Add the evolved-person question: a world where the defining advantage was not rank or institutional authority but biological capability that only some people had developed. A garrison commander who was an evolved person, with evolved-person subordinates whose loyalty might run along different lines than normal military hierarchy.
That situation is unstable.
Wang Gen’s X-Men reference he set aside — the theory that evolved people and unevolveD people would inevitably conflict was the kind of thing someone said when they wanted to justify the decisions they’d already made. But the structural observation underneath it was real: two commanders, one of them with capabilities the other didn’t have, competing over the same operational space.
“You think Zhu Li has moved against Zhao Weiliang.”
“I think it’s possible. I think by the time you get there, you’ll know for certain.” Wang Gen looked at him. “You’re going regardless.”
“Yes.”
“Then the Oasis is your real destination, not Hefei.”
Shen Cong said nothing. Wang Gen read the silence correctly.
“If the Active concentration at an Oasis location is what my nephew described — the ground itself saturated with meteorite material — your development rate would be…” He searched for the right word. “Different.”
Everything in the barren zone has been fighting over thin ambient Activity. At an Oasis, the ground is the source.
He thought about the Bull Demon King Totem and the field-force storm drawing in ambient Activity at four times normal rate. He thought about what that same mechanism would produce in an environment where the ambient concentration was not depleted post-storm barren zone air but active meteorite-fragment saturation.
The numbers didn’t compute into anything he could be confident about.
He filed it as investigate and moved on.
They exchanged development information for approximately forty minutes.
Wang Gen’s account: the bond had formed during a repair session, the engine running, the physical contact sustained long enough for the initial Active exchange. He’d recognized it as something significant immediately and had been developing systematically since. His Hummer’s saturation was at a level he estimated as roughly halfway to whatever maximum meant — without a quantification framework, his estimates were impressionistic.

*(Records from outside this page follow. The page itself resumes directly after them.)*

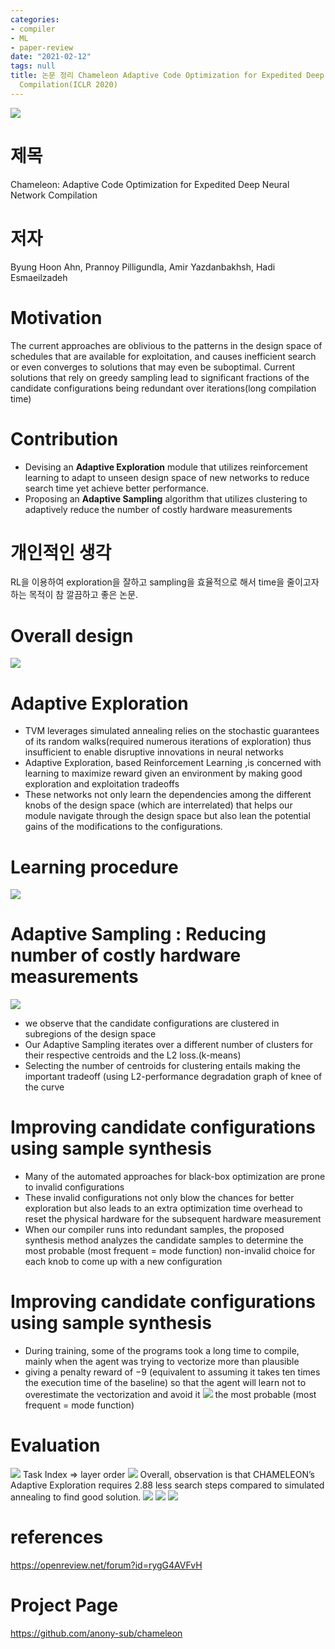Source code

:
 ```yaml
---
categories:
- compiler
- ML
- paper-review
date: "2021-02-12"
tags: null
title: 논문 정리 Chameleon Adaptive Code Optimization for Expedited Deep Neural Network
  Compilation(ICLR 2020)
---
```

![](/assets/images/chameleon1.jpg)
# 제목
Chameleon: Adaptive Code Optimization for Expedited Deep Neural Network Compilation

# 저자
Byung Hoon Ahn, Prannoy Pilligundla, Amir Yazdanbakhsh, Hadi Esmaeilzadeh

# Motivation
The current approaches are oblivious to the patterns in the design space of schedules that are available for exploitation, and causes inefficient search or even converges to solutions that may even be suboptimal.
Current solutions that rely on greedy sampling lead to significant fractions of the candidate configurations being redundant over iterations(long compilation time)
# Contribution
- Devising an __Adaptive Exploration__ module that utilizes reinforcement learning to adapt to unseen design space of new networks to reduce search time yet achieve better performance.
- Proposing an __Adaptive Sampling__ algorithm that utilizes clustering to adaptively reduce the number of costly hardware measurements
# 개인적인 생각
RL을 이용하여 exploration을 잘하고 sampling을 효율적으로 해서 time을 줄이고자하는 목적이 참 깔끔하고 좋은 논문.
# Overall design
![](/assets/images/chameleon2.png)

# Adaptive Exploration
- TVM leverages simulated annealing relies on the stochastic guarantees of its random walks(required numerous iterations of exploration) thus insufficient to enable disruptive innovations in neural networks
- Adaptive Exploration, based Reinforcement Learning ,is concerned with learning to maximize reward given an environment by making good exploration and exploitation tradeoffs
- These networks not only learn the dependencies among the different knobs of the design space (which are interrelated) that helps our module navigate through the design space but also lean the potential gains of the modifications to the configurations.
  
# Learning procedure
![](/assets/images/chameleon3.png)

# Adaptive Sampling : Reducing number of costly hardware measurements
![](/assets/images/chameleon4.png)
- we observe that the candidate configurations are clustered in subregions of the design space
- Our Adaptive Sampling iterates over a different number of clusters for their respective centroids and the L2 loss.(k-means)
- Selecting the number of centroids for clustering entails making the important tradeoff (using L2-performance degradation graph of knee of the curve
# Improving candidate configurations using sample synthesis
- Many of the automated approaches for black-box optimization are prone to invalid configurations
- These invalid configurations not only blow the chances for better exploration but also leads to an extra optimization time overhead to reset the physical hardware for the subsequent hardware measurement
- When our compiler runs into redundant samples, the proposed synthesis method analyzes the candidate samples to determine the most probable (most frequent = mode function) non-invalid choice for each knob to come up with a new configuration
# Improving candidate configurations using sample synthesis
- During training, some of the programs took a long time to compile, mainly when the agent was trying to vectorize more than plausible
- giving a penalty reward of −9 (equivalent to assuming it takes ten times the execution time of the baseline) so that the agent will learn not to overestimate the vectorization and avoid it
![](/assets/images/chameleon5.png)
the most probable (most frequent = mode function)
# Evaluation
![](/assets/images/chameleon6.png)
Task Index => layer order
![](/assets/images/chameleon7.png)
Overall, observation is that CHAMELEON’s Adaptive Exploration requires 2.88 less search steps compared to simulated annealing to find good solution.
![](/assets/images/chameleon8.png)
![](/assets/images/chameleon9.png)
![](/assets/images/chameleon10.png)


# references
https://openreview.net/forum?id=rygG4AVFvH
# Project Page
https://github.com/anony-sub/chameleon
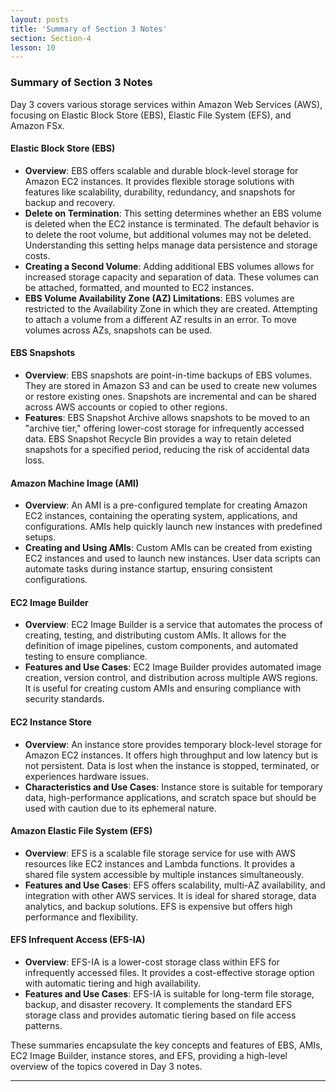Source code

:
 ```yaml
---
layout: posts
title: 'Summary of Section 3 Notes'
section: Section-4
lesson: 10
---
```


### Summary of Section 3 Notes

Day 3 covers various storage services within Amazon Web Services (AWS), focusing on Elastic Block Store (EBS), Elastic File System (EFS), and Amazon FSx. 

<!-- pagebreak -->

#### Elastic Block Store (EBS)

- **Overview**: EBS offers scalable and durable block-level storage for Amazon EC2 instances. It provides flexible storage solutions with features like scalability, durability, redundancy, and snapshots for backup and recovery.
- **Delete on Termination**: This setting determines whether an EBS volume is deleted when the EC2 instance is terminated. The default behavior is to delete the root volume, but additional volumes may not be deleted. Understanding this setting helps manage data persistence and storage costs.
- **Creating a Second Volume**: Adding additional EBS volumes allows for increased storage capacity and separation of data. These volumes can be attached, formatted, and mounted to EC2 instances.
- **EBS Volume Availability Zone (AZ) Limitations**: EBS volumes are restricted to the Availability Zone in which they are created. Attempting to attach a volume from a different AZ results in an error. To move volumes across AZs, snapshots can be used.

<!-- pagebreak -->

#### EBS Snapshots

- **Overview**: EBS snapshots are point-in-time backups of EBS volumes. They are stored in Amazon S3 and can be used to create new volumes or restore existing ones. Snapshots are incremental and can be shared across AWS accounts or copied to other regions.
- **Features**: EBS Snapshot Archive allows snapshots to be moved to an "archive tier," offering lower-cost storage for infrequently accessed data. EBS Snapshot Recycle Bin provides a way to retain deleted snapshots for a specified period, reducing the risk of accidental data loss.

<!-- pagebreak -->

#### Amazon Machine Image (AMI)

- **Overview**: An AMI is a pre-configured template for creating Amazon EC2 instances, containing the operating system, applications, and configurations. AMIs help quickly launch new instances with predefined setups.
- **Creating and Using AMIs**: Custom AMIs can be created from existing EC2 instances and used to launch new instances. User data scripts can automate tasks during instance startup, ensuring consistent configurations.

<!-- pagebreak -->

#### EC2 Image Builder

- **Overview**: EC2 Image Builder is a service that automates the process of creating, testing, and distributing custom AMIs. It allows for the definition of image pipelines, custom components, and automated testing to ensure compliance.
- **Features and Use Cases**: EC2 Image Builder provides automated image creation, version control, and distribution across multiple AWS regions. It is useful for creating custom AMIs and ensuring compliance with security standards.

<!-- pagebreak -->

#### EC2 Instance Store

- **Overview**: An instance store provides temporary block-level storage for Amazon EC2 instances. It offers high throughput and low latency but is not persistent. Data is lost when the instance is stopped, terminated, or experiences hardware issues.
- **Characteristics and Use Cases**: Instance store is suitable for temporary data, high-performance applications, and scratch space but should be used with caution due to its ephemeral nature.

<!-- pagebreak -->

#### Amazon Elastic File System (EFS)

- **Overview**: EFS is a scalable file storage service for use with AWS resources like EC2 instances and Lambda functions. It provides a shared file system accessible by multiple instances simultaneously.
- **Features and Use Cases**: EFS offers scalability, multi-AZ availability, and integration with other AWS services. It is ideal for shared storage, data analytics, and backup solutions. EFS is expensive but offers high performance and flexibility.

<!-- pagebreak -->

#### EFS Infrequent Access (EFS-IA)

- **Overview**: EFS-IA is a lower-cost storage class within EFS for infrequently accessed files. It provides a cost-effective storage option with automatic tiering and high availability.
- **Features and Use Cases**: EFS-IA is suitable for long-term file storage, backup, and disaster recovery. It complements the standard EFS storage class and provides automatic tiering based on file access patterns.

These summaries encapsulate the key concepts and features of EBS, AMIs, EC2 Image Builder, instance stores, and EFS, providing a high-level overview of the topics covered in Day 3 notes.

---
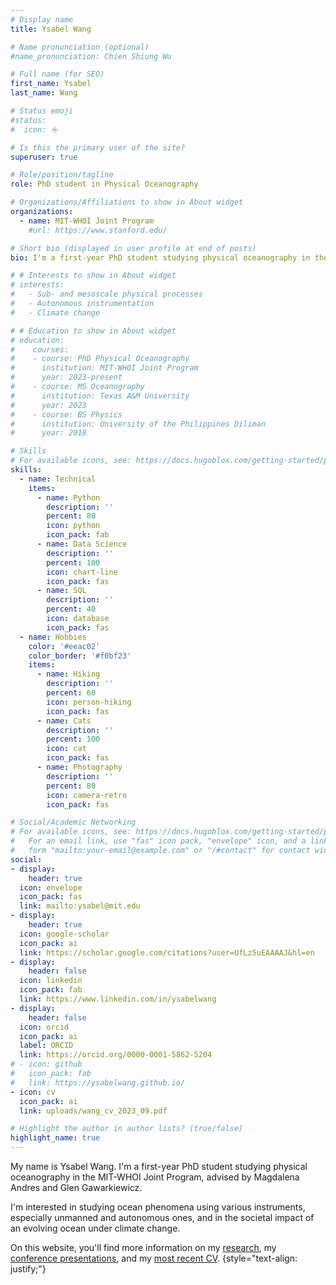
 ```yaml
---
# Display name
title: Ysabel Wang

# Name pronunciation (optional)
#name_pronunciation: Chien Shiung Wu

# Full name (for SEO)
first_name: Ysabel
last_name: Wang

# Status emoji
#status:
#  icon: ☕️

# Is this the primary user of the site?
superuser: true

# Role/position/tagline
role: PhD student in Physical Oceanography

# Organizations/Affiliations to show in About widget
organizations:
  - name: MIT-WHOI Joint Program
    #url: https://www.stanford.edu/

# Short bio (displayed in user profile at end of posts)
bio: I'm a first-year PhD student studying physical oceanography in the MIT-WHOI Joint Program. I'm interested in studying ocean phenomena using various instruments, especially unmanned and autonomous ones.

# # Interests to show in About widget
# interests:
#   - Sub- and mesoscale physical processes
#   - Autonomous instrumentation
#   - Climate change

# # Education to show in About widget
# education:
#    courses:
#    - course: PhD Physical Oceanography
#      institution: MIT-WHOI Joint Program
#      year: 2023-present
#    - course: MS Oceanography
#      institution: Texas A&M University
#      year: 2023
#    - course: BS Physics
#      institution: University of the Philippines Diliman
#      year: 2018

# Skills
# For available icons, see: https://docs.hugoblox.com/getting-started/page-builder/#icons
skills:
  - name: Technical
    items:
      - name: Python
        description: ''
        percent: 80
        icon: python
        icon_pack: fab
      - name: Data Science
        description: ''
        percent: 100
        icon: chart-line
        icon_pack: fas
      - name: SQL
        description: ''
        percent: 40
        icon: database
        icon_pack: fas
  - name: Hobbies
    color: '#eeac02'
    color_border: '#f0bf23'
    items:
      - name: Hiking
        description: ''
        percent: 60
        icon: person-hiking
        icon_pack: fas
      - name: Cats
        description: ''
        percent: 100
        icon: cat
        icon_pack: fas
      - name: Photography
        description: ''
        percent: 80
        icon: camera-retro
        icon_pack: fas

# Social/Academic Networking
# For available icons, see: https://docs.hugoblox.com/getting-started/page-builder/#icons
#   For an email link, use "fas" icon pack, "envelope" icon, and a link in the
#   form "mailto:your-email@example.com" or "/#contact" for contact widget.
social:
- display:
    header: true
  icon: envelope
  icon_pack: fas
  link: mailto:ysabel@mit.edu
- display:
    header: true
  icon: google-scholar
  icon_pack: ai
  link: https://scholar.google.com/citations?user=UfLz5uEAAAAJ&hl=en
- display:
    header: false
  icon: linkedin
  icon_pack: fab
  link: https://www.linkedin.com/in/ysabelwang
- display:
    header: false
  icon: orcid
  icon_pack: ai
  label: ORCID
  link: https://orcid.org/0000-0001-5862-5204
# - icon: github
#   icon_pack: fab
#   link: https://ysabelwang.github.io/
- icon: cv
  icon_pack: ai
  link: uploads/wang_cv_2023_09.pdf

# Highlight the author in author lists? (true/false)
highlight_name: true
---
```


My name is Ysabel Wang. I'm a first-year PhD student studying physical oceanography in the MIT-WHOI Joint Program, advised by Magdalena Andres and Glen Gawarkiewicz. 

I'm interested in studying ocean phenomena using various instruments, especially unmanned and autonomous ones, and in the societal impact of an evolving ocean under climate change.

On this website, you'll find more information on my [research](#research), my [conference presentations](#projects), and my [most recent CV](https://ysabelwang.github.io/uploads/wang_cv_2023_09.pdf). 
{style="text-align: justify;"}
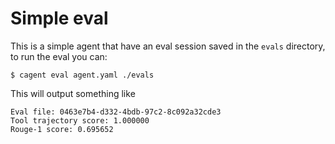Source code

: # Simple eval

This is a simple agent that have an eval session saved in the `evals` directory, to run the eval you can:

```console
$ cagent eval agent.yaml ./evals
```

This will output something like

```console
Eval file: 0463e7b4-d332-4bdb-97c2-8c092a32cde3
Tool trajectory score: 1.000000
Rouge-1 score: 0.695652
```
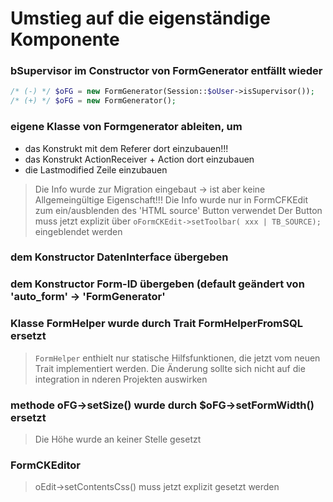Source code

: # Umstieg auf die eigenständige Komponente

### bSupervisor im Constructor von FormGenerator entfällt wieder
```php
/* (-) */ $oFG = new FormGenerator(Session::$oUser->isSupervisor());
/* (+) */ $oFG = new FormGenerator();
```

### eigene Klasse von Formgenerator ableiten, um 
- das Konstrukt mit dem Referer dort einzubauen!!!
- das Konstrukt ActionReceiver + Action dort einzubauen
- die Lastmodified Zeile einzubauen

> Die Info wurde zur Migration eingebaut -> ist aber keine Allgemeingültige Eigenschaft!!!
> Die Info wurde nur in FormCFKEdit zum ein/ausblenden des 'HTML source' Button verwendet
> Der Button muss jetzt explizit über `oFormCKEdit->setToolbar( xxx | TB_SOURCE);` eingeblendet werden

### dem Konstructor DatenInterface übergeben

### dem Konstructor Form-ID übergeben (default geändert von 'auto_form' -> 'FormGenerator'

### Klasse FormHelper wurde durch Trait FormHelperFromSQL ersetzt
> `FormHelper` enthielt nur statische Hilfsfunktionen, die jetzt vom neuen Trait implementiert
> werden. Die Änderung sollte sich nicht auf die integration in nderen Projekten auswirken

### methode oFG->setSize() wurde durch $oFG->setFormWidth() ersetzt
> Die Höhe wurde an keiner Stelle gesetzt

### FormCKEditor
> oEdit->setContentsCss() muss jetzt explizit gesetzt werden


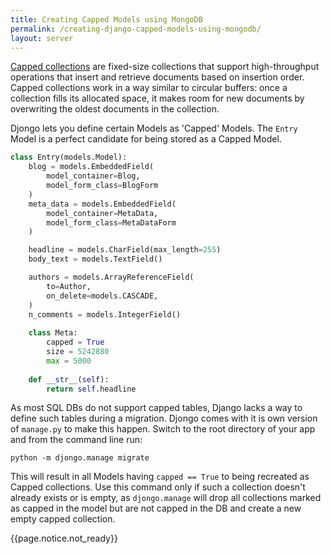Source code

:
```yaml
---
title: Creating Capped Models using MongoDB
permalink: /creating-django-capped-models-using-mongodb/
layout: server
---
```


[Capped collections][capped] are fixed-size collections that support high-throughput operations that insert and retrieve documents based on insertion order. Capped collections work in a way similar to circular buffers: once a collection fills its allocated space, it makes room for new documents by overwriting the oldest documents in the collection.

Djongo lets you define certain Models as 'Capped' Models. The `Entry` Model is a perfect candidate for being stored as a Capped Model.

```python
class Entry(models.Model):
    blog = models.EmbeddedField(
        model_container=Blog,
        model_form_class=BlogForm
    )
    meta_data = models.EmbeddedField(
        model_container=MetaData,
        model_form_class=MetaDataForm
    )

    headline = models.CharField(max_length=255)
    body_text = models.TextField()

    authors = models.ArrayReferenceField(
        to=Author,
        on_delete=models.CASCADE,
    )
    n_comments = models.IntegerField()
    
    class Meta:
        capped = True
        size = 5242880
        max = 5000
        
    def __str__(self):
        return self.headline

``` 

As most SQL DBs do not support capped tables, Django lacks a way to define such tables during a migration. Djongo comes with it is own version of `manage.py` to make this happen. Switch to the root directory of your app and from the command line run:

```
python -m djongo.manage migrate
```

This will result in all Models having `capped == True` to being recreated as Capped collections. Use this command only if such a collection doesn't already exists or is empty, as `djongo.manage` will drop all collections marked as capped in the model but are not capped in the DB and create a new empty capped collection.

{{page.notice.not_ready}}

[capped]: https://docs.mongodb.com/manual/core/capped-collections/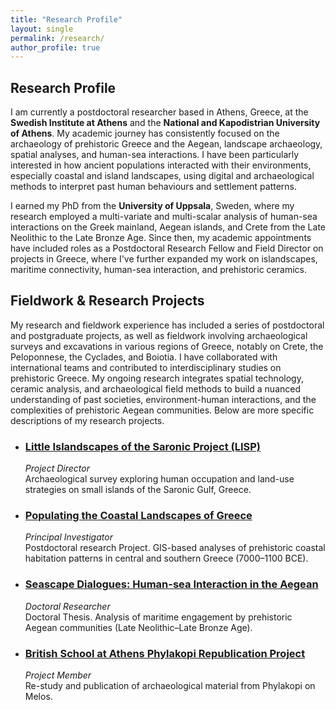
 ```yaml
---
title: "Research Profile"
layout: single
permalink: /research/
author_profile: true
---
```


## Research Profile

I am currently a postdoctoral researcher based in Athens, Greece, at the **Swedish Institute at Athens** and the **National and Kapodistrian University of Athens**. My academic journey has consistently focused on the archaeology of prehistoric Greece and the Aegean, landscape archaeology, spatial analyses, and human-sea interactions. I have been particularly interested in how ancient populations interacted with their environments, especially coastal and island landscapes, using digital and archaeological methods to interpret past human behaviours and settlement patterns.

I earned my PhD from the **University of Uppsala**, Sweden, where my research employed a multi-variate and multi-scalar analysis of human-sea interactions on the Greek mainland, Aegean islands, and Crete from the Late Neolithic to the Late Bronze Age. Since then, my academic appointments have included roles as a Postdoctoral Research Fellow and Field Director on projects in Greece, where I've further expanded my work on islandscapes, maritime connectivity, human-sea interaction, and prehistoric ceramics.

## Fieldwork & Research Projects

My research and fieldwork experience has included a series of postdoctoral and postgraduate projects, as well as fieldwork involving archaeological surveys and excavations in various regions of Greece, notably on Crete, the Peloponnese, the Cyclades, and Boiotia. I have collaborated with international teams and contributed to interdisciplinary studies on prehistoric Greece. My ongoing research integrates spatial technology, ceramic analysis, and archaeological field methods to build a nuanced understanding of past societies, environment-human interactions, and the complexities of prehistoric Aegean communities. Below are more specific descriptions of my research projects.

- ### [Little Islandscapes of the Saronic Project (LISP)](/research/lisp/)
  *Project Director*  
  Archaeological survey exploring human occupation and land-use strategies on small islands of the Saronic Gulf, Greece.

- ### [Populating the Coastal Landscapes of Greece](/research/populating_coastal_landscapes/)
  *Principal Investigator*  
  Postdoctoral research Project. GIS-based analyses of prehistoric coastal habitation patterns in central and southern Greece (7000–1100 BCE).

- ### [Seascape Dialogues: Human-sea Interaction in the Aegean](/research/seascape_dialogues/)
  *Doctoral Researcher*  
  Doctoral Thesis. Analysis of maritime engagement by prehistoric Aegean communities (Late Neolithic–Late Bronze Age).

- ### [British School at Athens Phylakopi Republication Project](/research/phylakopi/)
  *Project Member*  
  Re-study and publication of archaeological material from Phylakopi on Melos.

Shen Cong gave him the Activity terminology and the general Level framework without the specific calibration values. He confirmed the liquid-phase theory and explained the siphon phenomenon in general terms without describing the Bull Demon King Totem.
While they talked, he kept one hand on the laptop keyboard.
The radar display was showing something.
Three movement signatures, leaving Wang Gen’s compound in the direction of Mudan Road Bridge. Moving with purpose, not the casual patrol patterns he’d been seeing.
He switched camera feeds without breaking conversational rhythm. The bridge approach cameras were too far for useful resolution. The radar showed the signatures continuing northeast.
“What are you doing?” Wang Gen asked.
“Taking notes. I don’t want to miss anything you’ve said.”
Someone just went toward the bridge. Without Wang Gen’s knowledge — his body language doesn’t suggest he ordered it — or with his knowledge and well-concealed.
Either way: something is moving toward my exit route.
He continued the conversation, learned what he could, and began planning.